The game got off to a nightmarish start at M&T Bank Stadium for the Ravens’ normally rock-solid special teams. After winning the coin toss, the Ravens decided to kick off. Then they decided to kick off short of the goal line, forcing a return. Brandon Wilson obliged. His 92-yard return for a touchdown marked the first time the Ravens have allowed a score on a kickoff since 2011.

The Ravens did not hesitate to respond against one of the NFL’s worst defenses. Jackson scored on a 21-yard keeper to tie the game, and the Ravens went ahead for good with a 1-yard push by running back Mark Ingram II later in the first quarter.
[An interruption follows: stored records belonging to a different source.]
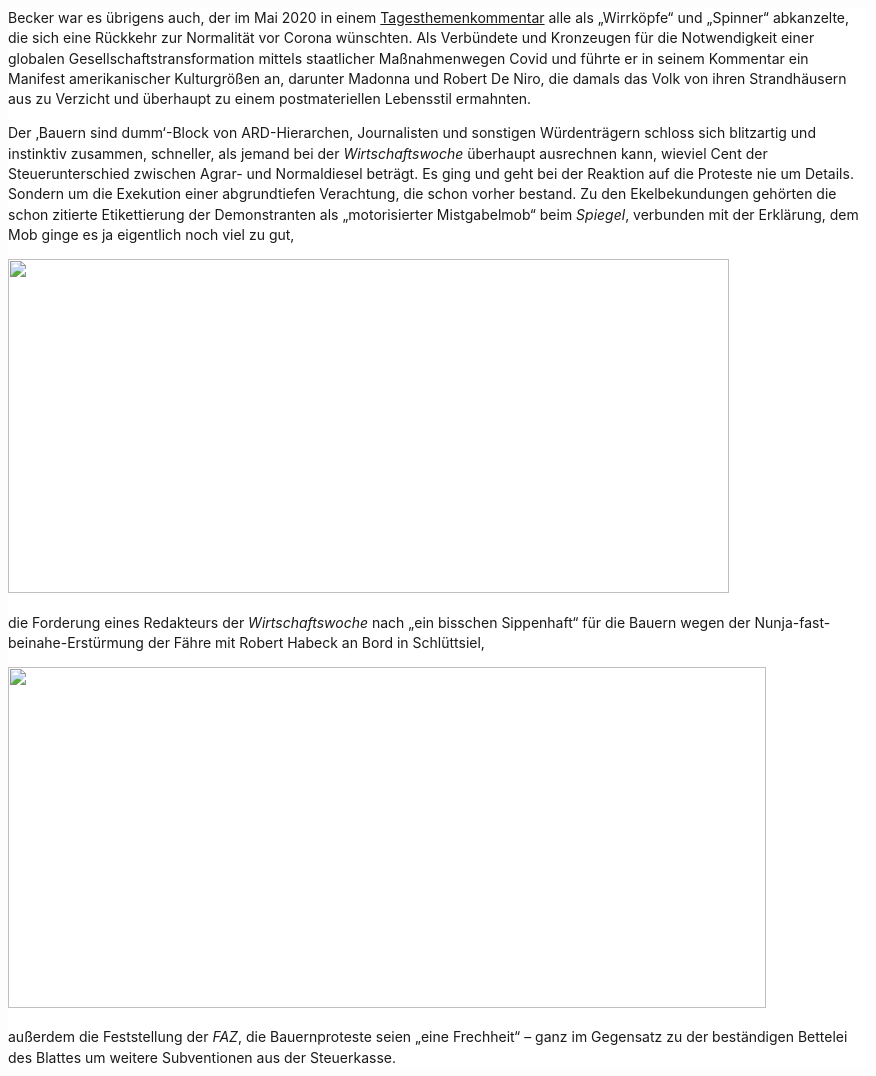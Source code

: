 Becker war es übrigens auch, der im Mai 2020 in einem <a href="https://www.facebook.com/tagesschau/videos/tt-kommentar/671743253608778/?locale=de_DE">Tagesthemenkommentar</a> alle als „Wirrköpfe“ und „Spinner“ abkanzelte, die sich eine Rückkehr zur Normalität vor Corona wünschten. Als Verbündete und Kronzeugen für die Notwendigkeit einer globalen Gesellschaftstransformation mittels staatlicher Maßnahmenwegen Covid und führte er in seinem Kommentar ein Manifest amerikanischer Kulturgrößen an, darunter Madonna und Robert De Niro, die damals das Volk von ihren Strandhäusern aus zu Verzicht und überhaupt zu einem postmateriellen Lebensstil ermahnten.

Der ‚Bauern sind dumm‘-Block von ARD-Hierarchen, Journalisten und sonstigen Würdenträgern schloss sich blitzartig und instinktiv zusammen, schneller, als jemand bei der _Wirtschaftswoche_ überhaupt ausrechnen kann, wieviel Cent der Steuerunterschied zwischen Agrar- und Normaldiesel beträgt. Es ging und geht bei der Reaktion auf die Proteste nie um Details. Sondern um die Exekution einer abgrundtiefen Verachtung, die schon vorher bestand. Zu den Ekelbekundungen gehörten die schon zitierte Etikettierung der Demonstranten als „motorisierter Mistgabelmob“ beim _Spiegel_, verbunden mit der Erklärung, dem Mob ginge es ja eigentlich noch viel zu gut,

<a href="https://www.faz.net/aktuell/wirtschaft/bauernproteste-landwirte-haben-zuletzt-so-gut-verdient-wie-lange-nicht-19428810.html" target="_blank" rel="https://www.faz.net/aktuell/wirtschaft/bauernproteste-landwirte-haben-zuletzt-so-gut-verdient-wie-lange-nicht-19428810.html noopener"><img loading="lazy" decoding="async" class="aligncenter wp-image-18249" src="https://www.publicomag.com/wp-content/uploads/2024/01/faz-bauern-gehts-gut-300x139.jpg" alt width="721" height="334" srcset="https://www.publicomag.com/wp-content/uploads/2024/01/faz-bauern-gehts-gut-300x139.jpg 300w, https://www.publicomag.com/wp-content/uploads/2024/01/faz-bauern-gehts-gut-1024x473.jpg 1024w, https://www.publicomag.com/wp-content/uploads/2024/01/faz-bauern-gehts-gut-768x355.jpg 768w, https://www.publicomag.com/wp-content/uploads/2024/01/faz-bauern-gehts-gut-1080x499.jpg 1080w, https://www.publicomag.com/wp-content/uploads/2024/01/faz-bauern-gehts-gut-483x223.jpg 483w, https://www.publicomag.com/wp-content/uploads/2024/01/faz-bauern-gehts-gut-360x166.jpg 360w, https://www.publicomag.com/wp-content/uploads/2024/01/faz-bauern-gehts-gut-600x277.jpg 600w, https://www.publicomag.com/wp-content/uploads/2024/01/faz-bauern-gehts-gut-263x121.jpg 263w, https://www.publicomag.com/wp-content/uploads/2024/01/faz-bauern-gehts-gut.jpg 1234w" sizes="(max-width: 721px) 100vw, 721px" /></a>

die Forderung eines Redakteurs der _Wirtschaftswoche_ nach „ein bisschen Sippenhaft“ für die Bauern wegen der Nunja-fast-beinahe-Erstürmung der Fähre mit Robert Habeck an Bord in Schlüttsiel,


<a href="https://www.wiwo.de/politik/deutschland/wut-gegen-habeck-wer-unzivilisiert-protestiert-darf-sich-am-ende-nicht-als-maertyrer-feiern/29586586.html?utm_term=ne&amp;utm_campaign=standard&amp;utm_content=organisch&amp;utm_medium=sm&amp;utm_source=Twitter#Echobox=1704464620" target="_blank" rel="https://www.wiwo.de/politik/deutschland/wut-gegen-habeck-wer-unzivilisiert-protestiert-darf-sich-am-ende-nicht-als-maertyrer-feiern/29586586.html?utm_term=ne&amp;utm_campaign=standard&amp;utm_content=organisch&amp;utm_medium=sm&amp;utm_source=Twitter#Echobox=1704464620 noopener"><img loading="lazy" decoding="async" class="aligncenter wp-image-18250" src="https://www.publicomag.com/wp-content/uploads/2024/01/wiwo-sippenhaft-bauern-300x135.png" alt width="758" height="341" srcset="https://www.publicomag.com/wp-content/uploads/2024/01/wiwo-sippenhaft-bauern-300x135.png 300w, https://www.publicomag.com/wp-content/uploads/2024/01/wiwo-sippenhaft-bauern-1024x461.png 1024w, https://www.publicomag.com/wp-content/uploads/2024/01/wiwo-sippenhaft-bauern-768x346.png 768w, https://www.publicomag.com/wp-content/uploads/2024/01/wiwo-sippenhaft-bauern-1536x691.png 1536w, https://www.publicomag.com/wp-content/uploads/2024/01/wiwo-sippenhaft-bauern-1080x486.png 1080w, https://www.publicomag.com/wp-content/uploads/2024/01/wiwo-sippenhaft-bauern-483x217.png 483w, https://www.publicomag.com/wp-content/uploads/2024/01/wiwo-sippenhaft-bauern-360x162.png 360w, https://www.publicomag.com/wp-content/uploads/2024/01/wiwo-sippenhaft-bauern-600x270.png 600w, https://www.publicomag.com/wp-content/uploads/2024/01/wiwo-sippenhaft-bauern-263x118.png 263w, https://www.publicomag.com/wp-content/uploads/2024/01/wiwo-sippenhaft-bauern-1320x594.png 1320w, https://www.publicomag.com/wp-content/uploads/2024/01/wiwo-sippenhaft-bauern.png 1658w" sizes="(max-width: 758px) 100vw, 758px" /></a>

außerdem die Feststellung der _FAZ_, die Bauernproteste seien „eine Frechheit“ – ganz im Gegensatz zu der beständigen Bettelei des Blattes um weitere Subventionen aus der Steuerkasse.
Even with Bengals cornerback Dre Kirkpatrick leaving the game with a knee injury, the Ravens struggled to maintain their rhythm. The offense didn’t re-enter the red zone until the fourth quarter, and kicker Justin Tucker was fortunate to have his second field-goal attempt ricochet off the left upright and through.
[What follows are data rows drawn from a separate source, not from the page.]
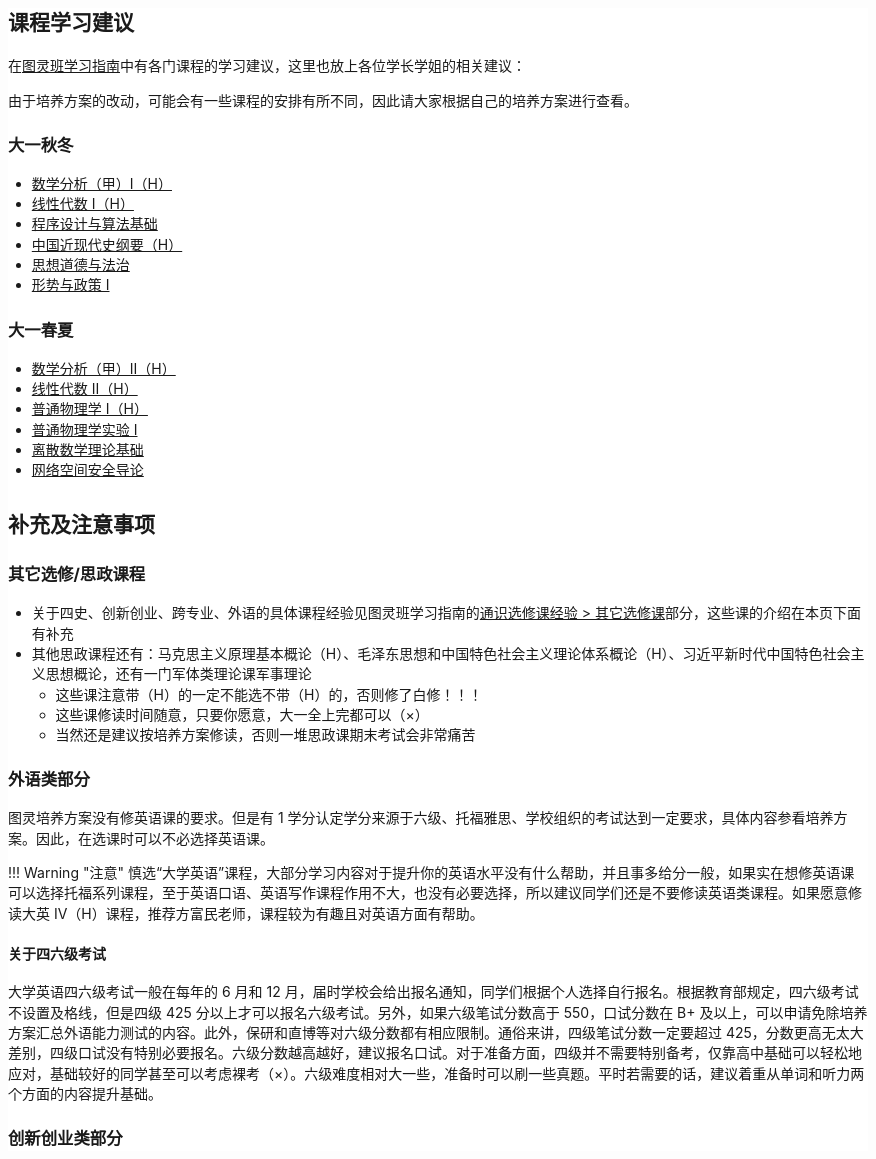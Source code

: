 
## 课程学习建议

在[图灵班学习指南](https://zju-turing.github.io/TuringCourses/)中有各门课程的学习建议，这里也放上各位学长学姐的相关建议：

由于培养方案的改动，可能会有一些课程的安排有所不同，因此请大家根据自己的培养方案进行查看。

### 大一秋冬

- [数学分析（甲）Ⅰ（H）](https://zju-turing.github.io/TuringCourses/math_phys/math_analysis1/)
- [线性代数 Ⅰ（H）](https://zju-turing.github.io/TuringCourses/math_phys/linear_algebra1/)
- [程序设计与算法基础](https://zju-turing.github.io/TuringCourses/major_basic/programming/)
- [中国近现代史纲要（H）](https://zju-turing.github.io/TuringCourses/political/modern_history/)
- [思想道德与法治](https://zju-turing.github.io/TuringCourses/political/morality_law/)
- [形势与政策 Ⅰ](https://zju-turing.github.io/TuringCourses/political/situation_policy1/)

### 大一春夏

- [数学分析（甲）Ⅱ（H）](https://zju-turing.github.io/TuringCourses/math_phys/math_analysis2/)
- [线性代数 Ⅱ（H）](https://zju-turing.github.io/TuringCourses/math_phys/linear_algebra2/)
- [普通物理学 Ⅰ（H）](https://zju-turing.github.io/TuringCourses/math_phys/physics1/)
- [普通物理学实验 Ⅰ ](https://zju-turing.github.io/TuringCourses/math_phys/physics_experiment1/)
- [离散数学理论基础](https://zju-turing.github.io/TuringCourses/major_basic/discrete_math/)
- [网络空间安全导论](https://zju-turing.github.io/TuringCourses/major_basic/cyberspace_security/)

## 补充及注意事项

### 其它选修/思政课程

- 关于四史、创新创业、跨专业、外语的具体课程经验见图灵班学习指南的[通识选修课经验 > 其它选修课](https://zju-turing.github.io/TuringCourses/general/others/)部分，这些课的介绍在本页下面有补充
- 其他思政课程还有：马克思主义原理基本概论（H）、毛泽东思想和中国特色社会主义理论体系概论（H）、习近平新时代中国特色社会主义思想概论，还有一门军体类理论课军事理论
    - 这些课注意带（H）的一定不能选不带（H）的，否则修了白修！！！
    - 这些课修读时间随意，只要你愿意，大一全上完都可以（×）
    - 当然还是建议按培养方案修读，否则一堆思政课期末考试会非常痛苦

### 外语类部分

图灵培养方案没有修英语课的要求。但是有 1 学分认定学分来源于六级、托福雅思、学校组织的考试达到一定要求，具体内容参看培养方案。因此，在选课时可以不必选择英语课。

!!! Warning "注意"
    慎选“大学英语”课程，大部分学习内容对于提升你的英语水平没有什么帮助，并且事多给分一般，如果实在想修英语课可以选择托福系列课程，至于英语口语、英语写作课程作用不大，也没有必要选择，所以建议同学们还是不要修读英语类课程。如果愿意修读大英 Ⅳ（H）课程，推荐方富民老师，课程较为有趣且对英语方面有帮助。

#### 关于四六级考试

大学英语四六级考试一般在每年的 6 月和 12 月，届时学校会给出报名通知，同学们根据个人选择自行报名。根据教育部规定，四六级考试不设置及格线，但是四级 425 分以上才可以报名六级考试。另外，如果六级笔试分数高于 550，口试分数在 B+ 及以上，可以申请免除培养方案汇总外语能力测试的内容。此外，保研和直博等对六级分数都有相应限制。通俗来讲，四级笔试分数一定要超过 425，分数更高无太大差别，四级口试没有特别必要报名。六级分数越高越好，建议报名口试。对于准备方面，四级并不需要特别备考，仅靠高中基础可以轻松地应对，基础较好的同学甚至可以考虑裸考（×）。六级难度相对大一些，准备时可以刷一些真题。平时若需要的话，建议着重从单词和听力两个方面的内容提升基础。

### 创新创业类部分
But the Ravens defense was up to the task against a Bengals offense missing wide receiver A.J. Green and its top offensive tackles. Cincinnati was held to 250 yards, and Dalton finished 21-for-39 for 235 yards and an interception.

Led by Jackson, who finished with 19 carries, the Ravens piled up 269 rushing yards. Ingram added 13 carries for 52 yards, and Gus Edwards had six carries for 34 yards.

Instant analysis

Daniel Oyefusi, reporter: This game against the Bengals felt a lot like Lamar Jackson’s first career start, which came versus Cincinnati: A heavy dose of Jackson runs and, for the most part, a stout defense. Not a lot was learned about the Ravens in this win, as they faced a winless and undermanned team. But getting to 4-2 was important with two big games against the Seahawks and Patriots upcoming.
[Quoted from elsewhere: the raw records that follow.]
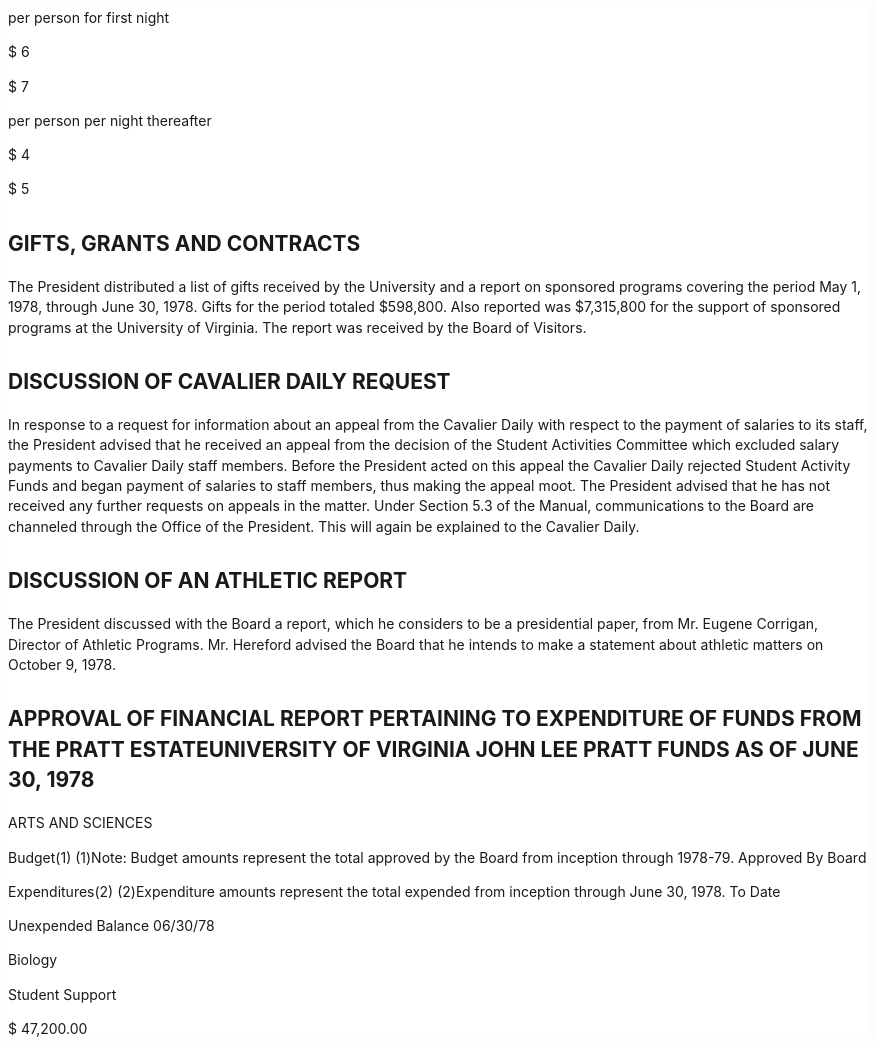per person for first night

$ 6

$ 7

per person per night thereafter

$ 4

$ 5

GIFTS, GRANTS AND CONTRACTS
---------------------------

The President distributed a list of gifts received by the University and a report on sponsored programs covering the period May 1, 1978, through June 30, 1978. Gifts for the period totaled $598,800. Also reported was $7,315,800 for the support of sponsored programs at the University of Virginia. The report was received by the Board of Visitors.

DISCUSSION OF CAVALIER DAILY REQUEST
------------------------------------

In response to a request for information about an appeal from the Cavalier Daily with respect to the payment of salaries to its staff, the President advised that he received an appeal from the decision of the Student Activities Committee which excluded salary payments to Cavalier Daily staff members. Before the President acted on this appeal the Cavalier Daily rejected Student Activity Funds and began payment of salaries to staff members, thus making the appeal moot. The President advised that he has not received any further requests on appeals in the matter. Under Section 5.3 of the Manual, communications to the Board are channeled through the Office of the President. This will again be explained to the Cavalier Daily.

DISCUSSION OF AN ATHLETIC REPORT
--------------------------------

The President discussed with the Board a report, which he considers to be a presidential paper, from Mr. Eugene Corrigan, Director of Athletic Programs. Mr. Hereford advised the Board that he intends to make a statement about athletic matters on October 9, 1978.

APPROVAL OF FINANCIAL REPORT PERTAINING TO EXPENDITURE OF FUNDS FROM THE PRATT ESTATEUNIVERSITY OF VIRGINIA JOHN LEE PRATT FUNDS AS OF JUNE 30, 1978
----------------------------------------------------------------------------------------------------------------------------------------------------

ARTS AND SCIENCES

Budget(1) (1)Note: Budget amounts represent the total approved by the Board from inception through 1978-79. Approved By Board

Expenditures(2) (2)Expenditure amounts represent the total expended from inception through June 30, 1978. To Date

Unexpended Balance 06/30/78

Biology

Student Support

$ 47,200.00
Peter Schmuck, columnist: The winless Bengals were no pushover, and they let that be known when Brandon Wilson took the opening kickoff 92 yards for a touchdown, but the Ravens answered that wake-up call by scoring on their first three possessions. The first half was Lamar Jackson at his versatile best, rushing for 111 yards and a touchdown while completing 14 of 20 passes for 168 yards. He spread the wealth in the second half as the Ravens ate up the clock and made sure to win a game they could not afford to lose.

Jonas Shaffer, reporter: The Ravens earned their first two-game winning streak of the season with a successful passing attack. This two-game streak was old school. The Ravens controlled the line of scrimmage, and Lamar Jackson had a historic day with his arm and legs. The defense has gotten back on track, too, but Seattle will challenge the Ravens next week. The Bengals are winless for a reason.

Childs Walker, reporter: The Ravens present a brutal matchup for a poor run defense, and the Bengals came in 31st in the NFL in that category. So the game followed a numbingly predictable blueprint, with the Ravens moving the ball relentlessly and controlling the clock behind a career-best running performance by quarterback Lamar Jackson. They didn’t win with sheer power so much as a dizzying variety of runs. If not for an opening kickoff return for a touchdown by the Bengals and a string of offensive-line penalties, they would have won by a wider margin. On defense, the Ravens again failed to generate a consistent pass rush but overpowered a poor offensive line at the point of attack. The Ravens didn’t tell us anything new with this win, but they had to have it with six of their next seven games coming against teams with at least .500 records. They’ve put themselves in solid position to defend their AFC North title.